I have no quarrel with the analytic correctness of the decisions. Maintaining a strict wall between church and state has served the nation well. But, seriously, as long as all religions are treated equally, do you really view such exercises in religious symbolism as a threat to our way of life? When I was national legal director of the American Civil Liberties Union during the Reagan years and the board had sent me out to argue my umpteenth crèche case, I wrote a memo saying that I didn't take the job to stamp out the Virgin Mary. Is it worth alienating people in the red states who might vote for a minimum-wage bill or back economic policies that do not savage the poor just to make a lawyer's point about separating church and state?

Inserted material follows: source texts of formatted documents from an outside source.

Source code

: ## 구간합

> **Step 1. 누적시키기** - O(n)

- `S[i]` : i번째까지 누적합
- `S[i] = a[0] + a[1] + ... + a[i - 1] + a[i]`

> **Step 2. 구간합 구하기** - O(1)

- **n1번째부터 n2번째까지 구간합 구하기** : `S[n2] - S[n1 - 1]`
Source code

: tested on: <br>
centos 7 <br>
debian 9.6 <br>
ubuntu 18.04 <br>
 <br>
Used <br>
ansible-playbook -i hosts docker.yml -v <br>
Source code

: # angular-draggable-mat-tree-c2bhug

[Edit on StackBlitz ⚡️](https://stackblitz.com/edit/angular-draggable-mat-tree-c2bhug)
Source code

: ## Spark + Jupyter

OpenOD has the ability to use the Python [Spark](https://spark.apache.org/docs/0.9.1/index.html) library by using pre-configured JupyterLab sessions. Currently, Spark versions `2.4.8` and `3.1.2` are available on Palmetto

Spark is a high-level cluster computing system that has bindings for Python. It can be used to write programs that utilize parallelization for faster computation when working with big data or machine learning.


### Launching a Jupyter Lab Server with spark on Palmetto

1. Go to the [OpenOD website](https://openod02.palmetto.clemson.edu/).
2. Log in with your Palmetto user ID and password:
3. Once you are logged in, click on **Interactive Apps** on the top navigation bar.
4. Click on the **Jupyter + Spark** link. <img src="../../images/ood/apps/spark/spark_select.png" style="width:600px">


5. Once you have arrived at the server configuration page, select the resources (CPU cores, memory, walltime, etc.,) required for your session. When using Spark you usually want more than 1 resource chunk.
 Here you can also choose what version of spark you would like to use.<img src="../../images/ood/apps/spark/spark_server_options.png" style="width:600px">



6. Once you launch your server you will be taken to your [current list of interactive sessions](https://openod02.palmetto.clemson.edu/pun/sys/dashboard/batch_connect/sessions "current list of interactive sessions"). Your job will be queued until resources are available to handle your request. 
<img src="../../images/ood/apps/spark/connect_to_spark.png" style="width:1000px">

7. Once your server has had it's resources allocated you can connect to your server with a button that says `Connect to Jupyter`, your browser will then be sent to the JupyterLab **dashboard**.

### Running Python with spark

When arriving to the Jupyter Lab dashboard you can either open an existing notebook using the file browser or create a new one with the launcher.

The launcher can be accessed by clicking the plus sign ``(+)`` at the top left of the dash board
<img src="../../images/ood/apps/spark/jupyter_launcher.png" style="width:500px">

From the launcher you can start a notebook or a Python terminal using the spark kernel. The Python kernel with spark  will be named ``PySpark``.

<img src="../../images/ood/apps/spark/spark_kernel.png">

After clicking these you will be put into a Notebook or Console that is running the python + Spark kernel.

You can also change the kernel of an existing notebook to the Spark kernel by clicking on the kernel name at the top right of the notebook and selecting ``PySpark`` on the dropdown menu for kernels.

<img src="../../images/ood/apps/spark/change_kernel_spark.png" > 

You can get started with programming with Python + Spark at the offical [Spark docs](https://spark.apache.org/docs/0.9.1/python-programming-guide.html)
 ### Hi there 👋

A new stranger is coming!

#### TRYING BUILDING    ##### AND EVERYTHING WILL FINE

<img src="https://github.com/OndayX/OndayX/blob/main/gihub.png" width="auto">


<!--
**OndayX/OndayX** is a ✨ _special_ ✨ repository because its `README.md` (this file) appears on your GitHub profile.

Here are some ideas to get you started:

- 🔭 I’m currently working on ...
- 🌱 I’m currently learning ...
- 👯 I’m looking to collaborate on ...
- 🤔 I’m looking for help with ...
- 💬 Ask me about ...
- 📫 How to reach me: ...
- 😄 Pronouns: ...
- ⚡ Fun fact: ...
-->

And I'll go further and really get myself into trouble with my friends. Are we so sure it is a good idea to freeze religious institutions out of the delivery of social services to the poor? For what it's worth, my experience is that it takes an intense commitment verging on love to crack the terrible shell that the nation's moral failure has built around the inner cities. The best I've seen from most secular bureaucrats is competence -- and too often, their competence is overwhelmed by the enormity of the task. Religious institutions have the capacity for the intense commitment that is needed to change a life. Of course, there are risks -- proselytization, intimidation, abuse -- but why not take a chance? The result could be the mending of the breach between Democrats and millions of natural economic allies in the red states, and more effective social services for the poor in the blue ones.
In short, what we need is old-fashioned political shoe leather designed to convince the majority of the moral correctness of a women's right to choose and the moral correctness of toleration of gay lifestyle -- without the freight of an obsessive preoccupation with church-state symbolism. But that argument is merely the appetizer for the main course, a serious economic agenda that recognizes the primacy of markets, tempered for the better by regulation and social investment, but also includes a practical means of breaking through to the hardcore poor.
Burt Neuborne is the John Norton Pomeroy Professor of Law and legal director of the Brennan Center for Justice at the New York University School of Law.